- _The problem_: Check each line of the entries below for the word "LoadFactor", and copy out the ones that have it.

Saved entries
▬▬▬▬▬▬▬▬▬▬
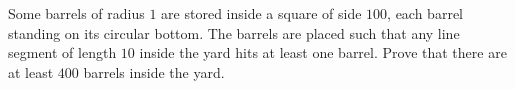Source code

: Some barrels of radius $1$ are stored inside a square of side $100$, each barrel standing on its circular bottom. The barrels are placed such that any line segment of length $10$ inside the yard hits at least one barrel. Prove that there are at least $400$ barrels inside the yard.
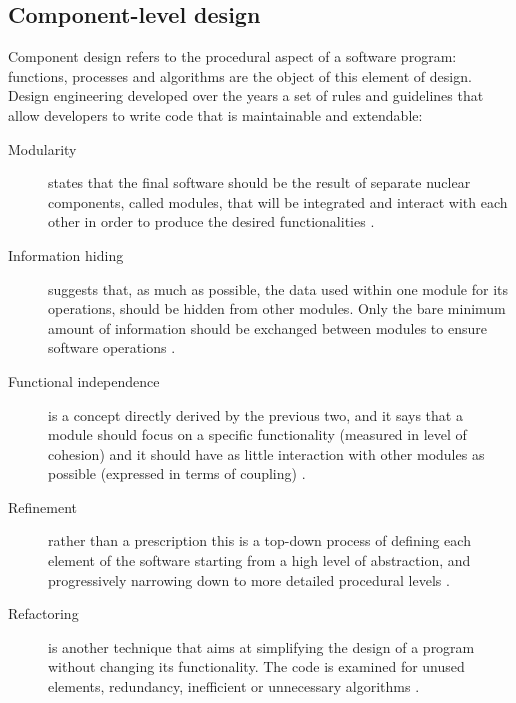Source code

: \subsection{Component-level design}
Component design refers to the procedural aspect of a software program:
functions, processes and algorithms are the object of this element of design.
Design engineering developed over the years a set of rules and guidelines that
allow developers to write code that is maintainable and extendable:
\begin{description}
\item [Modularity] states that the final software should be the result of
separate nuclear components, called modules, that will be integrated and
interact with each other in order to produce the desired functionalities
\cite{GM78}.
\item [Information hiding] suggests that, as much as possible, the data used
within one module for its operations, should be hidden from other modules. Only
the bare minimum amount of information should be exchanged between modules to
ensure software operations \cite{DP72}.
\item [Functional independence] is a concept directly derived by the previous
two, and it says that a module should focus on a specific functionality
(measured in level of cohesion) and it should have as little interaction with
other modules as possible (expressed in terms of coupling) \cite{DP72}.
\item [Refinement] rather than a prescription this is a top-down process of
defining each element of the software starting from a high level of abstraction,
and progressively narrowing down to more detailed procedural levels \cite{NW71}.
\item [Refactoring] is another technique that aims at simplifying the design
of a program without changing its functionality. The code is examined for
unused elements, redundancy, inefficient or unnecessary algorithms \cite{RP05}.
\end{description}

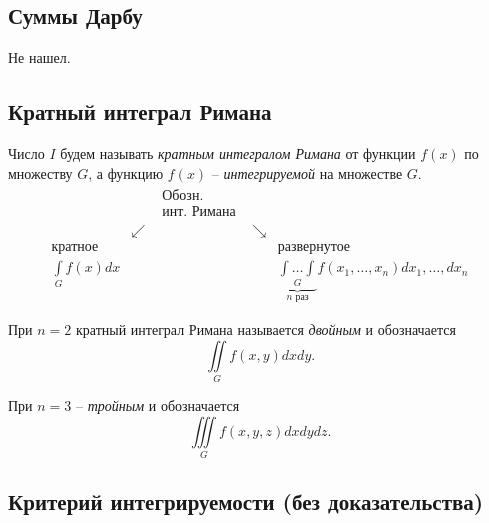 \subsection{Суммы Дарбу}

Не нашел.

\subsection{Кратный интеграл Римана}

\begin{note}
    Число $ I $ будем называть \emph{кратным интегралом Римана} от функции $ f(x) $ по множеству $ G $, а функцию $ f(x) $ -- \emph{интегрируемой} на множестве $ G $.
    \[
        \begin{array}{ccccc}
                                      &          & \begin{array}{cc}
                                                       \text{Обозн.} \\
                                                       \text{инт. Римана}
                                                   \end{array} &          &                                                                                                    \\
                                      & \swarrow &                    & \searrow &                                                                                             \\
            \text{кратное}            &          &                    &          & \text{развернутое}                                                                          \\
            \underset{G}{\int} f(x)dx &          &                    &          & \underbrace{\underset{G}{\int\ldots\int}}_{n \text{ раз}}f(x_1,\ldots,x_n)dx_1,\ldots,d x_n
        \end{array}
    \]

    При $ n=2 $ кратный интеграл Римана называется \emph{двойным} и обозначается
    \[
        \iint\limits_G f(x,y)dxdy.
    \]

    При $ n=3 $ -- \emph{тройным} и обозначается
    \[
        \iiint\limits_G f(x,y,z)dxdydz.
    \]
\end{note}

\subsection{Критерий интегрируемости (без доказательства)}

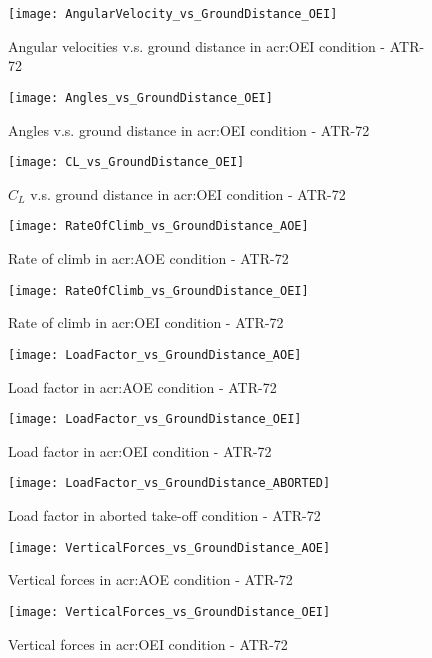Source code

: %
\begin{figure}[H]
\centering
\texttt{[image: AngularVelocity\_vs\_GroundDistance\_OEI]}
\caption{Angular velocities v.s. ground distance in \gls{acr:OEI} condition - ATR-72}
\end{figure}
%
\begin{figure}[H]
\centering
\texttt{[image: Angles\_vs\_GroundDistance\_OEI]}
\caption{Angles v.s. ground distance in \gls{acr:OEI} condition - ATR-72}
\end{figure}
%
\begin{figure}[H]
\centering
\texttt{[image: CL\_vs\_GroundDistance\_OEI]}
\caption{$C_L$ v.s. ground distance in \gls{acr:OEI} condition - ATR-72}
\end{figure}
%
\begin{figure}[!t]
\centering
\texttt{[image: RateOfClimb\_vs\_GroundDistance\_AOE]}
\caption{Rate of climb in \gls{acr:AOE} condition - ATR-72}
\end{figure}
%
\begin{figure}[!b]
\centering
\texttt{[image: RateOfClimb\_vs\_GroundDistance\_OEI]}
\caption{Rate of climb in \gls{acr:OEI} condition - ATR-72}
\end{figure}
%
\clearpage
%
\begin{figure}[H]
\centering
\texttt{[image: LoadFactor\_vs\_GroundDistance\_AOE]}
\caption{Load factor in \gls{acr:AOE} condition - ATR-72}
\end{figure}
%
\begin{figure}[H]
\centering
\texttt{[image: LoadFactor\_vs\_GroundDistance\_OEI]}
\caption{Load factor in \gls{acr:OEI} condition - ATR-72}
\end{figure}
%
\begin{figure}[H]
\centering
\texttt{[image: LoadFactor\_vs\_GroundDistance\_ABORTED]}
\caption{Load factor in aborted take-off condition - ATR-72}
\end{figure}
%
\begin{figure}[H]
\centering
\texttt{[image: VerticalForces\_vs\_GroundDistance\_AOE]}
\caption{Vertical forces in \gls{acr:AOE} condition - ATR-72}
\end{figure}
%
\begin{figure}[H]
\centering
\texttt{[image: VerticalForces\_vs\_GroundDistance\_OEI]}
\caption{Vertical forces in \gls{acr:OEI} condition - ATR-72}
\end{figure}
▬▬▬▬▬▬▬▬▬▬
- _Result for this exercise_:
\texttt{[image: LoadFactor\_vs\_GroundDistance\_AOE]}
\texttt{[image: LoadFactor\_vs\_GroundDistance\_OEI]}
\texttt{[image: LoadFactor\_vs\_GroundDistance\_ABORTED]}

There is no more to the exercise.